Your goal: For each line below that includes the word "Updated", make a copy.

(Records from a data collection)
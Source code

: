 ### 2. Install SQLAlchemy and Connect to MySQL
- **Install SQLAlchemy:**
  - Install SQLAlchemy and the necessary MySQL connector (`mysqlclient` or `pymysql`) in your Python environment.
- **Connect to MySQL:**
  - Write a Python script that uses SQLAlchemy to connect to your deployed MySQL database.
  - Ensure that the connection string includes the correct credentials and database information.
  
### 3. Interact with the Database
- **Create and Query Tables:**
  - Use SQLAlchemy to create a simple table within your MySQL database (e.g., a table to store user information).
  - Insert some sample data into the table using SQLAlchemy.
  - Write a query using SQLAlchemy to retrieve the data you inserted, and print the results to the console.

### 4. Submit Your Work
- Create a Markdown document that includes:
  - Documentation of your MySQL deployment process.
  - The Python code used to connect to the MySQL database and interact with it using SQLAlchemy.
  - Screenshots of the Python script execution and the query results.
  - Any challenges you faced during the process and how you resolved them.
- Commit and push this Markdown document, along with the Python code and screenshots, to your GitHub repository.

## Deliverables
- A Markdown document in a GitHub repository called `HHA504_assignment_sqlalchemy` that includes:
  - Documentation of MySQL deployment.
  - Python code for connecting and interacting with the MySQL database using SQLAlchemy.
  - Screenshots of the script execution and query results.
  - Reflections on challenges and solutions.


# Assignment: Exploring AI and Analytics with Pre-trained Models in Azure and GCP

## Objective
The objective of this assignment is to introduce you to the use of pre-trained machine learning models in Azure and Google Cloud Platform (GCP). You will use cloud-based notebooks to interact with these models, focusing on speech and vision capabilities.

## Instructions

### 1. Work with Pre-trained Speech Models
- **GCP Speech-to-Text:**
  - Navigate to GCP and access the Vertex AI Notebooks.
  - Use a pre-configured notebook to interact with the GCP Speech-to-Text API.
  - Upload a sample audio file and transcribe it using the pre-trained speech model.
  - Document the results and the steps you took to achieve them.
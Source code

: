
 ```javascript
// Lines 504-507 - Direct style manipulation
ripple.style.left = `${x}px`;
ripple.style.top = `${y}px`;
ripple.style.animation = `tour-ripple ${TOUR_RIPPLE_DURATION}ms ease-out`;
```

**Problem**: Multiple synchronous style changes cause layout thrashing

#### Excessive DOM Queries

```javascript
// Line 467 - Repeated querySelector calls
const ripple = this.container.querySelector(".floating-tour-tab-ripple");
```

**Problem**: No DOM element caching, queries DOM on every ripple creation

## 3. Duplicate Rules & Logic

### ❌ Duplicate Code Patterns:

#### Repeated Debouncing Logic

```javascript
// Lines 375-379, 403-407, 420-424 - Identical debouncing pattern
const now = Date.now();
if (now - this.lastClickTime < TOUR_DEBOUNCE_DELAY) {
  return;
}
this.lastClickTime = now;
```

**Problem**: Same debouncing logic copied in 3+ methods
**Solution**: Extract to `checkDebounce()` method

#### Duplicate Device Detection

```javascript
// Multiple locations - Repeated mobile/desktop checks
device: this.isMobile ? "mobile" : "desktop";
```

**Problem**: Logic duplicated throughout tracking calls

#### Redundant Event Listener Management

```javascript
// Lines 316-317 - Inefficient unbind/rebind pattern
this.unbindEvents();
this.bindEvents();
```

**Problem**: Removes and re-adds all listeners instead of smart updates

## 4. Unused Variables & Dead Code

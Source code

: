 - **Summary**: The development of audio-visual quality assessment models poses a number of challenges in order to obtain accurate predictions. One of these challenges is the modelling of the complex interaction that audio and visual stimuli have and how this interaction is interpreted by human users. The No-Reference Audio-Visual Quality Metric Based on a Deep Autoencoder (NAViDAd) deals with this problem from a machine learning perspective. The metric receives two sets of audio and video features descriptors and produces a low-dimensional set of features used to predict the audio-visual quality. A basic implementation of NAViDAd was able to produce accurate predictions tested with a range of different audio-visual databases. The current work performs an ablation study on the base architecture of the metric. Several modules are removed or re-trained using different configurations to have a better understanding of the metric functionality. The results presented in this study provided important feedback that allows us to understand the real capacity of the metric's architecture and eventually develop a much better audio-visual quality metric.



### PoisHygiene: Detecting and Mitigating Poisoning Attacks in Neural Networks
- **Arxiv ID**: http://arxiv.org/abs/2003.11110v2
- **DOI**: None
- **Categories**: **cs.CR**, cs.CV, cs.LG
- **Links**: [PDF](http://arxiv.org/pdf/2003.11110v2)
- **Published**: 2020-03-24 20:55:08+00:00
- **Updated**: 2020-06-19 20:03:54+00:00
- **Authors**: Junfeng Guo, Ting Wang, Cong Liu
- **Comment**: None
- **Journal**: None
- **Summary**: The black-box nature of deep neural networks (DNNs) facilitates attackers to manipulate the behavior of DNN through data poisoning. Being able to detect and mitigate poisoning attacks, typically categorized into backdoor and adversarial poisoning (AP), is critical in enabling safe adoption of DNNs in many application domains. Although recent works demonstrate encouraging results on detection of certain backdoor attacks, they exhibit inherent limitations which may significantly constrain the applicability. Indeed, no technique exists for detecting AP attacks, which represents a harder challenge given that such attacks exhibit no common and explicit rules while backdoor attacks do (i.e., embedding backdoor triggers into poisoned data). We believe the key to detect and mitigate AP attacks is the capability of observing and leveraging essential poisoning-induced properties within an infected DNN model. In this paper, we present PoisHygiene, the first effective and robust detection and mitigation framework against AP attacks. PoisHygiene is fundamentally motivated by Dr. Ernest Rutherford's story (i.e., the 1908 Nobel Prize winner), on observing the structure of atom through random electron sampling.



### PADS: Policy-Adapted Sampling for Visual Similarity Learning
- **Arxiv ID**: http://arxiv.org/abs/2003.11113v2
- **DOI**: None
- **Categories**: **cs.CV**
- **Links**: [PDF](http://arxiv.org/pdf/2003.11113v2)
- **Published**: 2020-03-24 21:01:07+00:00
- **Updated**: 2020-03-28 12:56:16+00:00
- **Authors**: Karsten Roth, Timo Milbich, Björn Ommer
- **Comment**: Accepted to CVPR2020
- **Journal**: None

Response:
- **Updated**: 2020-06-19 20:03:54+00:00
- **Updated**: 2020-03-28 12:56:16+00:00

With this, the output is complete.